*What to do*:
Your answer should be the exact lines of the data below from the one containing "<!-- REMEMBER, GITHUB" through the one containing "F-Trace | 18.0x25.5x3.2 |"; please include nothing else.

START Recorded information

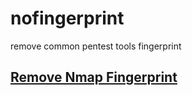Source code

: # nofingerprint
remove common pentest tools fingerprint

## [Remove Nmap Fingerprint](https://github.com/Malayke/nofingerprint/blob/master/nmap.md)

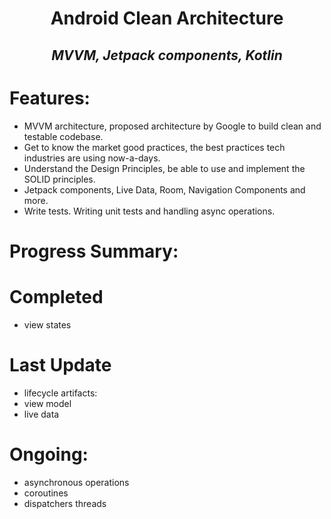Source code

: # <div align="center">**Android Clean Architecture**</div>
## <div align="center">*MVVM, Jetpack components, Kotlin*</div>

# Features:
- MVVM architecture, proposed architecture by Google to build clean and testable codebase.
- Get to know the market good practices, the best practices tech industries are using now-a-days.
- Understand the Design Principles, be able to use and implement the SOLID principles.
- Jetpack components, Live Data, Room, Navigation Components and more.
- Write tests. Writing unit tests and handling async operations.

# Progress Summary:

# Completed
- view states

# Last Update
- lifecycle artifacts:
- view model
- live data

# Ongoing:
- asynchronous operations
- coroutines
- dispatchers threads
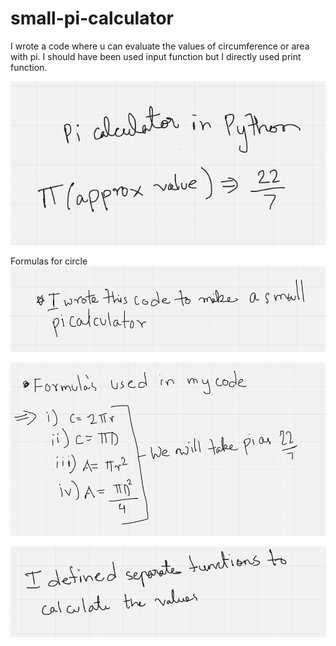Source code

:# small-pi-calculator
I wrote a code where u can evaluate the values of circumference or area with pi. I should have been used input function but I directly used print function.

![Explanation](./1.png)

Formulas for circle
![Explanation](./2.png)


![Explanation](./3.png)

![Explanation](./4.png)
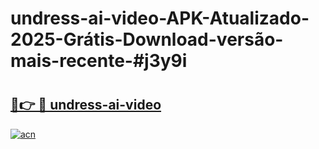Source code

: # undress-ai-video-APK-Atualizado-2025-Grátis-Download-versão-mais-recente-#j3y9i

# <h2><a href="https://ainizakaria.my?title=undress-ai-video&ref=24M">🔗👉 🔴 undress-ai-video</a></h2>

[![acn](https://github.com/user-attachments/assets/0f9c940e-d8b0-45ae-aac7-cd30a18b3e1c)](https://ainizakaria.my?title=undress-ai-video&ref=24M)

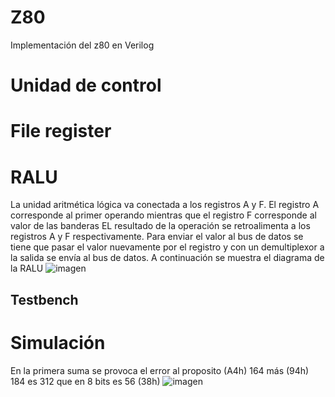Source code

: # Z80
Implementación del z80 en Verilog
# Unidad de control

# File register
# RALU
 La unidad aritmética lógica va conectada a los registros A y F. El registro A corresponde al primer operando mientras que el registro F corresponde al valor de las banderas
 EL resultado de la operación se retroalimenta a los registros A y F respectivamente. Para enviar el valor al bus de datos se tiene que pasar el valor nuevamente por el registro y con un demultiplexor a la salida se envía al bus de datos. A continuación se muestra el diagrama de la RALU
 ![imagen](https://user-images.githubusercontent.com/117603745/204168525-1379319e-1123-443b-9164-cb5d86a4cec3.png)
## Testbench

# Simulación
En la primera suma se provoca el error al proposito (A4h) 164 más (94h) 184 es 312 que en 8 bits es 56 (38h)
![imagen](https://user-images.githubusercontent.com/117603745/201577391-dc2cde70-e3f4-49ae-ab60-abc5fda9744d.png)


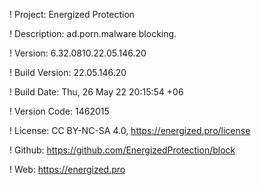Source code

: ! Project: Energized Protection

! Description: ad.porn.malware blocking.

! Version: 6.32.0810.22.05.146.20

! Build Version: 22.05.146.20

! Build Date: Thu, 26 May 22 20:15:54 +06

! Version Code: 1462015

! License: CC BY-NC-SA 4.0, https://energized.pro/license

! Github: https://github.com/EnergizedProtection/block

! Web: https://energized.pro
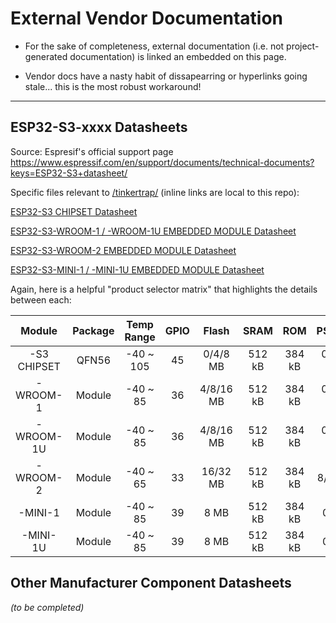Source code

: # External Vendor Documentation

- For the sake of completeness, external documentation (i.e. not project-generated documentation) is linked an embedded on this page.

- Vendor docs have a nasty habit of dissapearring or hyperlinks going stale... this is the most robust workaround!

--------------------------------------------------------------------------------------------------------------------------------------------------------------------
## ESP32-S3-xxxx Datasheets

Source: Espresif's official support page https://www.espressif.com/en/support/documents/technical-documents?keys=ESP32-S3+datasheet/

Specific files relevant to [/tinkertrap/](https://github.com/benseleb/tinkertrap/) (inline links are local to this repo):

[ESP32-S3 CHIPSET Datasheet](https://github.com/benseleb/tinkertrap/blob/main/documentation/pdf/esp32-s3_datasheet_en.pdf)

[ESP32-S3-WROOM-1 / -WROOM-1U EMBEDDED MODULE Datasheet](https://github.com/benseleb/tinkertrap/blob/main/documentation/pdf/esp32-s3-wroom-1_wroom-1u_datasheet_en.pdf)

[ESP32-S3-WROOM-2 EMBEDDED MODULE Datasheet](https://github.com/benseleb/tinkertrap/blob/main/documentation/pdf/esp32-s3-wroom-2_datasheet_en.pdf)

[ESP32-S3-MINI-1 / -MINI-1U EMBEDDED MODULE Datasheet](https://github.com/benseleb/tinkertrap/blob/main/documentation/pdf/esp32-s3-mini-1_mini-1u_datasheet_en.pdf)

Again, here is a helpful "product selector matrix" that highlights the details between each:
<!-- REMEMBER, GITHUB MARKDOWN AUTOMATICALLY "CENTERS COLUMNS! -->
|    Module   | Package | Temp Range| GPIO  | Flash |  SRAM  |   ROM  | PSRAM |  Clock  | Core | Antenna |   Dims (mm)   |
| :---------: | :-----: | :-------: | :---: | :---: | :----: | :----: | :---: | :-----: | :--: | :-----: | :-----------: |
| -S3 CHIPSET |  QFN56  | -40 ~ 105 |  45   | 0/4/8 MB | 512 kB | 384 kB | 0/2/8 MB  | 240 MHz | Dual | F-Trace |    7.0x7.0    |
|  -WROOM-1   |  Module | -40 ~ 85  |  36   | 4/8/16 MB  | 512 kB | 384 kB | 0/2/8 MB  | 240 MHz | Dual | F-Trace | 18.0x25.5x3.1 |
|  -WROOM-1U  |  Module | -40 ~ 85  |  36   | 4/8/16 MB  | 512 kB | 384 kB | 0/2/8 MB  | 240 MHz | Dual | F-Trace | 18.0x25.5x3.2 |
|  -WROOM-2   |  Module | -40 ~ 65  |  33   | 16/32 MB  | 512 kB | 384 kB | 8/8 MB  | 240 MHz | Dual | F-Trace | 18.0x25.5x3.1 |
|   -MINI-1   |  Module | -40 ~ 85  |  39   | 8 MB  | 512 kB | 384 kB | 0 MB  | 240 MHz | Dual | F-Trace | 15.4x20.5x2.4 |
|  -MINI-1U   |  Module | -40 ~ 85  |  39   | 8 MB  | 512 kB | 384 kB | 0 MB  | 240 MHz | Dual | F-Trace | 15.4x20.5x2.4 |


## Other Manufacturer Component Datasheets

_(to be completed)_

END Recorded information

*Response for this exercise*:
<!-- REMEMBER, GITHUB MARKDOWN AUTOMATICALLY "CENTERS COLUMNS! -->
|    Module   | Package | Temp Range| GPIO  | Flash |  SRAM  |   ROM  | PSRAM |  Clock  | Core | Antenna |   Dims (mm)   |
| :---------: | :-----: | :-------: | :---: | :---: | :----: | :----: | :---: | :-----: | :--: | :-----: | :-----------: |
| -S3 CHIPSET |  QFN56  | -40 ~ 105 |  45   | 0/4/8 MB | 512 kB | 384 kB | 0/2/8 MB  | 240 MHz | Dual | F-Trace |    7.0x7.0    |
|  -WROOM-1   |  Module | -40 ~ 85  |  36   | 4/8/16 MB  | 512 kB | 384 kB | 0/2/8 MB  | 240 MHz | Dual | F-Trace | 18.0x25.5x3.1 |
|  -WROOM-1U  |  Module | -40 ~ 85  |  36   | 4/8/16 MB  | 512 kB | 384 kB | 0/2/8 MB  | 240 MHz | Dual | F-Trace | 18.0x25.5x3.2 |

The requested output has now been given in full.